Like rivers that flow through dams, the kinetic energy in wind can be captured and turned into power. Currently, there are 46 gigawatts of wind capacity installed in the U.S.1 Still, much room for growth remains. According to a recent report by the Department of Energy, the potential of wind is equivalent to ten times the current total electricity capacity of the U.S. today.2 Unlike fossil fuels or nuclear, once built, wind power requires no additional fuel costs,3 providing a hedge against volatile coal and natural gas prices in this age of market instability and global trade. Furthermore, wind generation produces no greenhouse gasses or harmful pollutants. Yet, despite these benefits, more can be done to encourage wind development.

Analysis

The wind industry has been growing quickly. In 2010, 5,000 new megawatts of wind were installed4 and 75,000 Americans worked in the U.S. industry.5 Wind turbines have an increasing amount of American content as the American supply chain develops, with as much as 67% made in the United States.6 But the industry still faces problems of cost, siting, and grid access that adversely impact the future of wind. Today the “levelized cost”7 of energy for wind is nearly 150% that of natural gas.8 Furthermore, new projects on federal land face regulatory burdens that impede progress.

Government incentives remain critical in the short-term for the widespread deployment of wind. Whether it is an extension of the Production Tax Credit (PTC), the Investment Tax Credit (ITC), or new, stepped-down policies, the federal government should continue to support the wind industry until it scales to a competitive level.
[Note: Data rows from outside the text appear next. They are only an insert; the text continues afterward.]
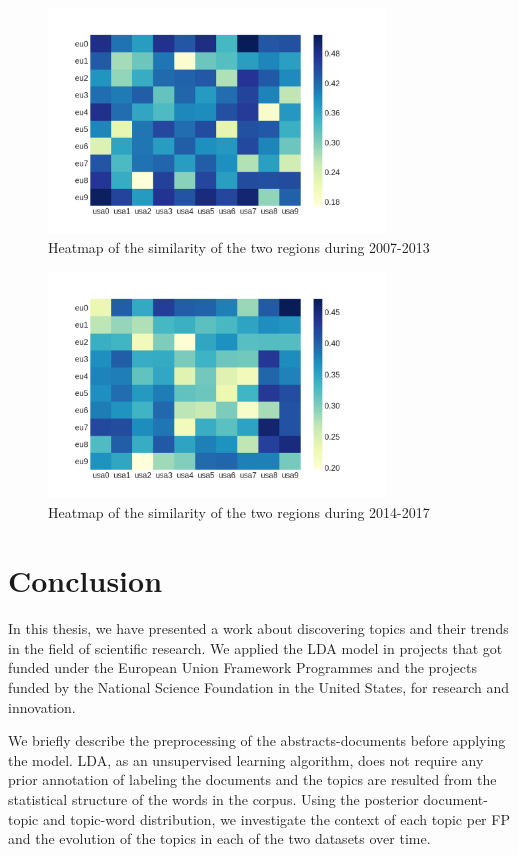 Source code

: \documentclass[12pt]{report}
\begin{document}
\begin{figure}
\centering
\includegraphics[width=0.8\textwidth]
{figs/heatmaps/heatmapFP7.png}
\caption{Heatmap of the similarity of the two regions during 2007-2013}
\end{figure}
\begin{figure}
\centering
\includegraphics[width=0.8\textwidth]
{figs/heatmaps/heatmapH2020.png}
\caption{Heatmap of the similarity of the two regions during 2014-2017}
\end{figure}

\section{Conclusion}

In this thesis, we have presented a work about discovering topics and their
trends in the field of scientific research. We applied the LDA model in projects
that got funded under the European Union Framework Programmes and the projects
funded by the National Science Foundation in the United States, for research and
innovation.

We briefly describe the preprocessing of the abstracts-documents before applying
the model. LDA, as an unsupervised learning algorithm, does not require any
prior annotation of labeling the documents and the topics are resulted from the
statistical structure of the words in the corpus. Using the posterior document-
topic and topic-word distribution, we investigate the context of each topic per
FP and the evolution of the topics in each of the two datasets over time.
\end{document}
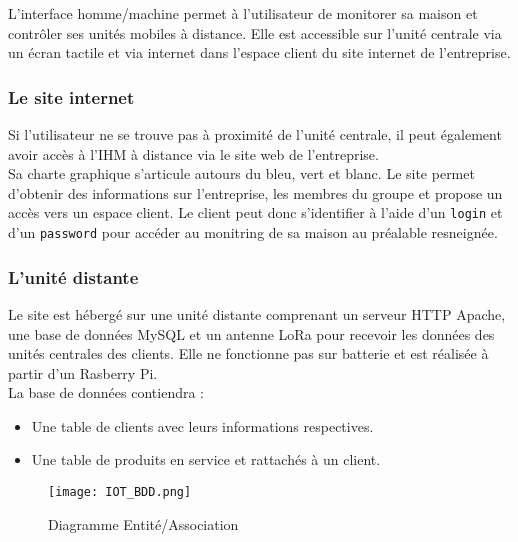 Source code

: \documentclass[11pt]{scrartcl} %
\begin{document}
L'interface homme/machine permet à l'utilisateur de monitorer sa maison et contrôler ses unités mobiles à distance. Elle est accessible sur l'unité centrale via un écran tactile et via internet dans l'espace client du site internet de l'entreprise.

\subsubsection{Le site internet}

Si l'utilisateur ne se trouve pas à proximité de l'unité centrale, il peut également avoir accès à l'IHM à distance via le site web de l'entreprise.\\
Sa charte graphique s'articule autours du bleu, vert et blanc. Le site permet d'obtenir des informations sur l'entreprise, les membres du groupe et propose un accès vers un espace client. Le client peut donc s'identifier à l'aide d'un \texttt{login} et d'un \texttt{password} pour accéder au monitring de sa maison au préalable resneignée.

\subsubsection{L'unité distante}

Le site est hébergé sur une unité distante comprenant un serveur HTTP Apache, une base de données MySQL et un antenne LoRa pour recevoir les données des unités centrales des clients. Elle ne fonctionne pas sur batterie et est réalisée à partir d'un Rasberry Pi.\\
La base de données contiendra :
\begin{itemize}
	\item{Une table de clients avec leurs informations respectives.}
	\item{Une table de produits en service et rattachés à un client.}
\end{itemize}

\begin{figure}[h] %
	\centering
	\texttt{[image: IOT\_BDD.png]} %
	\caption{Diagramme Entité/Association}
\end{figure}
\end{document}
If these policies are adopted, they could add roughly 2 additional GW of wind every year through 2025, enough new electricity each year to power at least 1.5 million homes.9 That is about the same amount of power that is needed by all residents in West Virginia and Iowa combined.10 Assuming the new turbines replaced coal, the 26 GW of wind that could be added by 2025 would eliminate as much as 75 megatons of greenhouse gas emissions.11 And wind produces no conventional pollutants (like nitrogen and sulfur oxides, mercury, and particulate matter), so increasing wind by this amount could remove as much conventional air pollutants every year as produced by about 19 average-size coal plants.12

Implementation

To ensure wind energy continues to grow across the nation and especially in the Midwest, the federal government should adopt policies that channel funding to wind asset development and streamline the process of approving licenses for transmission and generation projects.
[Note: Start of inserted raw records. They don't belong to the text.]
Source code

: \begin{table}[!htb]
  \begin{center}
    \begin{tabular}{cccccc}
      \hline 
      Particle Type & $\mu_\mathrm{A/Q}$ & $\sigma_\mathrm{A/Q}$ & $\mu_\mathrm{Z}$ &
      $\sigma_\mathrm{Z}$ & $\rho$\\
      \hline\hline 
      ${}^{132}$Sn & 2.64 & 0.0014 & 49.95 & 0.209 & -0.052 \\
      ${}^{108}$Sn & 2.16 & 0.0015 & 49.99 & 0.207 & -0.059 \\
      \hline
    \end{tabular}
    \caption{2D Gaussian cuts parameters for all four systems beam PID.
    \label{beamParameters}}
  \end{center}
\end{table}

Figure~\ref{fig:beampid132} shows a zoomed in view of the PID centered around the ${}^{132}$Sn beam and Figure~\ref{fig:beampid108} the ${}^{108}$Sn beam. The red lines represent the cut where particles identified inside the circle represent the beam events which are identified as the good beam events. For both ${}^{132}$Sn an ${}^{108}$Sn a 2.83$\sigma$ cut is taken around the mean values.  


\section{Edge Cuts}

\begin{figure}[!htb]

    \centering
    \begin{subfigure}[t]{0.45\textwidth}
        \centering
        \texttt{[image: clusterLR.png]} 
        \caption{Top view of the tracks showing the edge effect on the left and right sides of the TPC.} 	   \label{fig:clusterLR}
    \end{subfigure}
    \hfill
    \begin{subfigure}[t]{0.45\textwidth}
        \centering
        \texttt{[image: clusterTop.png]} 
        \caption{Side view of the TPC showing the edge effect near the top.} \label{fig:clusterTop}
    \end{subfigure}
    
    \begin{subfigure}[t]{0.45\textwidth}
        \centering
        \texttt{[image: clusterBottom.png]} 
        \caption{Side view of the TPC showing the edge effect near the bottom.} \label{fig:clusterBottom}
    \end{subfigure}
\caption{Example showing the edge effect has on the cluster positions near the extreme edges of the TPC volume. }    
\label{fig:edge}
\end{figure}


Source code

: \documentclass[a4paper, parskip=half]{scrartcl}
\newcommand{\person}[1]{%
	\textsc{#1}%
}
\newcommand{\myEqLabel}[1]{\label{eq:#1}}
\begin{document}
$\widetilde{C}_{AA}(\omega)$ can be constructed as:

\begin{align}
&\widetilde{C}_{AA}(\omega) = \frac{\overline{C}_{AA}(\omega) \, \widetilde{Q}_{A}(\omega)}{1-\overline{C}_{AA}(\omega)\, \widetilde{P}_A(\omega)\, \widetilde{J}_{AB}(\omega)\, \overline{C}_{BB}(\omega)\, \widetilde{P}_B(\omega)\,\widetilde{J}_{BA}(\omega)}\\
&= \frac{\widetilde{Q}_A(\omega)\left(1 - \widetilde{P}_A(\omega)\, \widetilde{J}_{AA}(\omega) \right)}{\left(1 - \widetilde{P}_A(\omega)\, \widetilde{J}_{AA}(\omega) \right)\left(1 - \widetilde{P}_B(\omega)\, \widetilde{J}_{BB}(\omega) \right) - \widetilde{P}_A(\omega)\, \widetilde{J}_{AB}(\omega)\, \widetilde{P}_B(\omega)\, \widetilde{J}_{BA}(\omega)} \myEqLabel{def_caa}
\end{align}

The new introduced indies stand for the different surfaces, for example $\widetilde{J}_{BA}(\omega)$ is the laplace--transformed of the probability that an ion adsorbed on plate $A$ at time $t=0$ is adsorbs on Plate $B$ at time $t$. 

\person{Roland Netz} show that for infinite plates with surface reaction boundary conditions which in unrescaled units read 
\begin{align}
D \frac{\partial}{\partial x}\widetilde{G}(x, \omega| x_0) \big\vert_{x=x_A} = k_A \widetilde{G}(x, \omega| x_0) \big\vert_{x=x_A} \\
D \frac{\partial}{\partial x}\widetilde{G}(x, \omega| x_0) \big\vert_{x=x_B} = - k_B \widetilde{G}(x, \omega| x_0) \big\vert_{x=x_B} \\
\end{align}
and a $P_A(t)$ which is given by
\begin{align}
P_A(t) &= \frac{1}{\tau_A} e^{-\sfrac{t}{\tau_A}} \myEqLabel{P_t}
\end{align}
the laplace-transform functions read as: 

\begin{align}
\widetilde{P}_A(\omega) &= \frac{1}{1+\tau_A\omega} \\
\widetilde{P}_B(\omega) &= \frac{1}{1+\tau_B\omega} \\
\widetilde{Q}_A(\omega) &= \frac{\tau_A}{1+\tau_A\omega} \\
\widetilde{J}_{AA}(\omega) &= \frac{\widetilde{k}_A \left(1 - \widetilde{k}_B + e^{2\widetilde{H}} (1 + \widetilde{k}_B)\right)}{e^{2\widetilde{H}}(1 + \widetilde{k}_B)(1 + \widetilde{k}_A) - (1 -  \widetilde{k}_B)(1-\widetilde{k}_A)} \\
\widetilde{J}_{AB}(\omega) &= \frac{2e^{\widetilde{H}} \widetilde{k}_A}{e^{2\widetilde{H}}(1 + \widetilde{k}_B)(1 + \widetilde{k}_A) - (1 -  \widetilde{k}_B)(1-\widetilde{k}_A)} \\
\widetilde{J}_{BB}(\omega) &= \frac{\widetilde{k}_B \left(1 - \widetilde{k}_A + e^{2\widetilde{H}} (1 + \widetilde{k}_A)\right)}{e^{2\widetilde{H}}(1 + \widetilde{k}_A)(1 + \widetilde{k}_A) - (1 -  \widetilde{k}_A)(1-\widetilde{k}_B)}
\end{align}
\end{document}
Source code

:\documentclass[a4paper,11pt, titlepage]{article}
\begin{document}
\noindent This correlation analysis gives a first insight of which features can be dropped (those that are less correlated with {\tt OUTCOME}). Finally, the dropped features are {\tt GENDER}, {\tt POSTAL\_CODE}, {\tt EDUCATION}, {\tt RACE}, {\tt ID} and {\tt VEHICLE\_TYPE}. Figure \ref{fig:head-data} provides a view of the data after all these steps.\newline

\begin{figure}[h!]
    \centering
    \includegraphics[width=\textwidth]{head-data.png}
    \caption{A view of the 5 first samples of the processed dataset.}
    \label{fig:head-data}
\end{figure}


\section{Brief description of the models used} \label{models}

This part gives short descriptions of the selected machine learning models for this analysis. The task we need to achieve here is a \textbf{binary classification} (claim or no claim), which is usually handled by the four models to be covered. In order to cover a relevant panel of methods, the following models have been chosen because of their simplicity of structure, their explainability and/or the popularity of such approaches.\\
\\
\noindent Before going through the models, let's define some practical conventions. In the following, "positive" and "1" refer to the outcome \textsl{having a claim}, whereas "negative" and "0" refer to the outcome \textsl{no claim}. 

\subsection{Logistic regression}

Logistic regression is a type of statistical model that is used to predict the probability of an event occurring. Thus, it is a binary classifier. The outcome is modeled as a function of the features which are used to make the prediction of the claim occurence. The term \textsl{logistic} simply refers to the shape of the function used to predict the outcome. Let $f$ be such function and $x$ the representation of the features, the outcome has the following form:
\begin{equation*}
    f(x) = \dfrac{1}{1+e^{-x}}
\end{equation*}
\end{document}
Encourage Wind Development Through Power Marketing Administrations

  In 2005, Congress passed strong bipartisan legislation aimed at increasing a diverse portfolio of energy sources. The Energy Policy Act of 2005 (EPACT)13 authorized DOE through the Western Area Power Administration or Southwestern Power Administration to finance wind projects.14 This section also allows those power marketing administrations (PMAs) to accept third-party financing of such projects. Yet the PMAs have failed to make reliable use of this funding mechanism to date, something acknowledged by DOE.15 Congress should pass legislation to clarify and strengthen EPACT’s intent and encourage the PMAs to work with third parties.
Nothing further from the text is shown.